There's probably a human manager going "Great! How cone I can't get my engineering team to ship this much QUALITY?"
Interesting experiment. Looking at this I immediately thought similar experiment run by Google: AlphaEvolve. Throwing LLM compute at problems might work if the problem is well defined and the result can be objectively measured.
As for this experiment: What does quality even mean? Most human devs will have different opinions on it. If you would ask 200 different devs (Claude starts from 0 after each iteration) to do the same, I have doubts the code would look much better.
I am also wondering what would happen if Claude would have an option to just walk away from the code if its "good enough". For each problem most human devs run cost->benefit equation in their head, only worthy ideas are realized. Claude does not do it, the code writing cost is very low on his site and the prompt does not allow any graceful exit :)

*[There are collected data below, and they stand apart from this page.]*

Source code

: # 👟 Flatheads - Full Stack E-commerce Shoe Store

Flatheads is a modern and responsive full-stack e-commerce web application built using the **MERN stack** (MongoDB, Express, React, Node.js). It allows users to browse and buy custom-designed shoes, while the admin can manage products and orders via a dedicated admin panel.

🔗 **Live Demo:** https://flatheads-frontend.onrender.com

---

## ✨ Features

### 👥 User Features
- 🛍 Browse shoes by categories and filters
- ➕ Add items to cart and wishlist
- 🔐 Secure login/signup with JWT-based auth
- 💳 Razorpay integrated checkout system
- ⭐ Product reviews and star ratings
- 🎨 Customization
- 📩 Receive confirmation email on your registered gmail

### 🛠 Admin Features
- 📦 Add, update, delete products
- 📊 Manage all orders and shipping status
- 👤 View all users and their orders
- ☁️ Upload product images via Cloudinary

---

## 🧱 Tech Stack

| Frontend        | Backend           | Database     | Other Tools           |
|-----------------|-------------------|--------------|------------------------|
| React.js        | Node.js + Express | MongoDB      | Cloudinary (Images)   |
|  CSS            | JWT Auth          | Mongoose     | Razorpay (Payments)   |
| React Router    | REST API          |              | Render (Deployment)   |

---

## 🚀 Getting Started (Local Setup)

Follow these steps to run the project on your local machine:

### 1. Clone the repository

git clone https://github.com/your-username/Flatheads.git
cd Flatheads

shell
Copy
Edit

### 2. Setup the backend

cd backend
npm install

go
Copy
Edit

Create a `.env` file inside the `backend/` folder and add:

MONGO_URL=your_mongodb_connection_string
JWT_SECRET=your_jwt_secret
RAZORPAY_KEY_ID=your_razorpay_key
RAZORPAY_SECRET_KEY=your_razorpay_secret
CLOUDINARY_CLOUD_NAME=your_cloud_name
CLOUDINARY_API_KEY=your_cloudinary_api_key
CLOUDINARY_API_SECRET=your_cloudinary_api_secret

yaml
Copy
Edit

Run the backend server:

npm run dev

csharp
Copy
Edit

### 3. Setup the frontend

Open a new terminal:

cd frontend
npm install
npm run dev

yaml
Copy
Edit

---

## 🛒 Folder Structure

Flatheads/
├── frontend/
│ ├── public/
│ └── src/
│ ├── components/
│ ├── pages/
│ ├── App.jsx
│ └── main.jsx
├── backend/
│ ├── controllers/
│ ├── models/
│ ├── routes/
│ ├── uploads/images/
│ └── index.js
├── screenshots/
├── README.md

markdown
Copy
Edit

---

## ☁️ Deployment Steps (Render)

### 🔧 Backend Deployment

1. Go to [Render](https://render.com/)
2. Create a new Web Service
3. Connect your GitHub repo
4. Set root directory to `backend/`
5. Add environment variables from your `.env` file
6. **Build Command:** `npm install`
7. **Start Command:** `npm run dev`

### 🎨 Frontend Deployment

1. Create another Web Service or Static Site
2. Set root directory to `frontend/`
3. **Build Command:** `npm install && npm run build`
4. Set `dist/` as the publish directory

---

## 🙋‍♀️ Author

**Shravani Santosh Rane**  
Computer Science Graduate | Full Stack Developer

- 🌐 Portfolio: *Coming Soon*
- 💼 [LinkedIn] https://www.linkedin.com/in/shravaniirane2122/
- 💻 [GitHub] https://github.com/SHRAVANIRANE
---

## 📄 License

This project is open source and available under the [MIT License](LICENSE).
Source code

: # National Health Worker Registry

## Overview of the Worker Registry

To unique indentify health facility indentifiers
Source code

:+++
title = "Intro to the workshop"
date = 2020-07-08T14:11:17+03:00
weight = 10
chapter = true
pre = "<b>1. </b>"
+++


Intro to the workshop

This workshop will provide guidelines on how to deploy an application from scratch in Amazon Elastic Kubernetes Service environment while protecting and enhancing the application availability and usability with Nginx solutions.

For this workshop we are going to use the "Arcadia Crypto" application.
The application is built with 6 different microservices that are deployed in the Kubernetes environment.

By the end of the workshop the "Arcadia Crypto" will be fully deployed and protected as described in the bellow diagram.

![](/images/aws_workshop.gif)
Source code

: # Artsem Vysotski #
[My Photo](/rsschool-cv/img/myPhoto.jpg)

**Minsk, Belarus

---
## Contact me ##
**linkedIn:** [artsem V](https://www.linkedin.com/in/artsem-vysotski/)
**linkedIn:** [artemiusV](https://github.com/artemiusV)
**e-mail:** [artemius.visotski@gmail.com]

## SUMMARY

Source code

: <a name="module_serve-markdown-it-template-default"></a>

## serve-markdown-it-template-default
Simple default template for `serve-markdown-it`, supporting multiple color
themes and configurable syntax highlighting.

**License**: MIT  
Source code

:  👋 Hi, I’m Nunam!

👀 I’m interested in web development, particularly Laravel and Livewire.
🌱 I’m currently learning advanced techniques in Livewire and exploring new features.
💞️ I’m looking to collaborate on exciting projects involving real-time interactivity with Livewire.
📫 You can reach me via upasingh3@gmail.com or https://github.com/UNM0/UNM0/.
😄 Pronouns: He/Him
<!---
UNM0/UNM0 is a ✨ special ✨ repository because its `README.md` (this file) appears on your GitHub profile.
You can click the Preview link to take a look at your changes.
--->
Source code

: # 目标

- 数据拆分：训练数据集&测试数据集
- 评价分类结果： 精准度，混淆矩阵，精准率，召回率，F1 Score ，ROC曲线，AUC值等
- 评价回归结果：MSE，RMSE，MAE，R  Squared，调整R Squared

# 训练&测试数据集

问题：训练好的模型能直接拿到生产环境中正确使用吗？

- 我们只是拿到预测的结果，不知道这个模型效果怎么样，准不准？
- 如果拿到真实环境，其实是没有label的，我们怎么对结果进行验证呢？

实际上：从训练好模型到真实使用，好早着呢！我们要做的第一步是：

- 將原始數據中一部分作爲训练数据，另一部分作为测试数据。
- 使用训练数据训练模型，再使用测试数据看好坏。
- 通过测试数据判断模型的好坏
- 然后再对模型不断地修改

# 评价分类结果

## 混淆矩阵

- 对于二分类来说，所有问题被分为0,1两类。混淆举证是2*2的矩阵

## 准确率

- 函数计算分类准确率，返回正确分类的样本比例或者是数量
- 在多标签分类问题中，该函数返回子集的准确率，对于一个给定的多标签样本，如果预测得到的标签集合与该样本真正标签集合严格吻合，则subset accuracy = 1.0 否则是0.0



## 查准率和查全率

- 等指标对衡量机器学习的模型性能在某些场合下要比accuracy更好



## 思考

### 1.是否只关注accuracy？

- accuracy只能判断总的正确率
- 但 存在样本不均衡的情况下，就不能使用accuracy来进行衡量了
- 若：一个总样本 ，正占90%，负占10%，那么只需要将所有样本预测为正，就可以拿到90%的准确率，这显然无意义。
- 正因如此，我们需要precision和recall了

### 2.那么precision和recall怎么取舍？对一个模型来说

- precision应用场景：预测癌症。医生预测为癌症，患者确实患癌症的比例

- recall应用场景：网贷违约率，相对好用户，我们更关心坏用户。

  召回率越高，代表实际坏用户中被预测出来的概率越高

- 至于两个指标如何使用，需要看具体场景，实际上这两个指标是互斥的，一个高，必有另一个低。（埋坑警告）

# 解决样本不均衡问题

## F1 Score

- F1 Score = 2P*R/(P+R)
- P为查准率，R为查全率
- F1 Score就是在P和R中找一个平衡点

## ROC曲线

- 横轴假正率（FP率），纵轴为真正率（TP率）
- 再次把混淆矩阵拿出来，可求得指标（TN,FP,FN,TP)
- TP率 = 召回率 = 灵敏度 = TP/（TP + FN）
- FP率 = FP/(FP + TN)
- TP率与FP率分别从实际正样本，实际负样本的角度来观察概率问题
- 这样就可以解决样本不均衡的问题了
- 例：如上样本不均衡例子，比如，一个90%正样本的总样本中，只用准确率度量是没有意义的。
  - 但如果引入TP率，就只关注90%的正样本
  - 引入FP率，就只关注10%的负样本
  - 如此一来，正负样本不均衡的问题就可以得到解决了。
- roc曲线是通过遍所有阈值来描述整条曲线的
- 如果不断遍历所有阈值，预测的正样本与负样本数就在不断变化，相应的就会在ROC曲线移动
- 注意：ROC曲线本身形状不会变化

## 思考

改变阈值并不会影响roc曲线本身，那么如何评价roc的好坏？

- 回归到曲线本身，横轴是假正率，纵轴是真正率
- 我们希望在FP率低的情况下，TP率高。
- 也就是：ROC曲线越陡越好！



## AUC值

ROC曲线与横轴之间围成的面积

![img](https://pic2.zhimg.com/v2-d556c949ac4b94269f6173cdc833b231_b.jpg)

for all the bad code havoc was most certainly not 'wrecked', it may have been 'wreaked' though . . .
Don't use cloc in 2025. Use tokei or whatever.
This strikes me as a very solid methodology for improving the results of all AI coding tools. I hope Anthropic, etc take this up.
Rather than converging on optimal code (Occam's Razor for both maintainability and performance) they are just spewing code all over the scene. I've noticed that myself, of course, but this technique helps to magnify and highlight the problem areas.
It makes you wonder how much training material was/is available for code optimization relative to training material for just coding to meet functional requirements. And therefore, what's the relative weight of optimizing code baked into the LLMs.
Am I the only one that is surprised that the app still works?!
Well, given it can't say "no, I think it's good enough now", you'll just get madness, no?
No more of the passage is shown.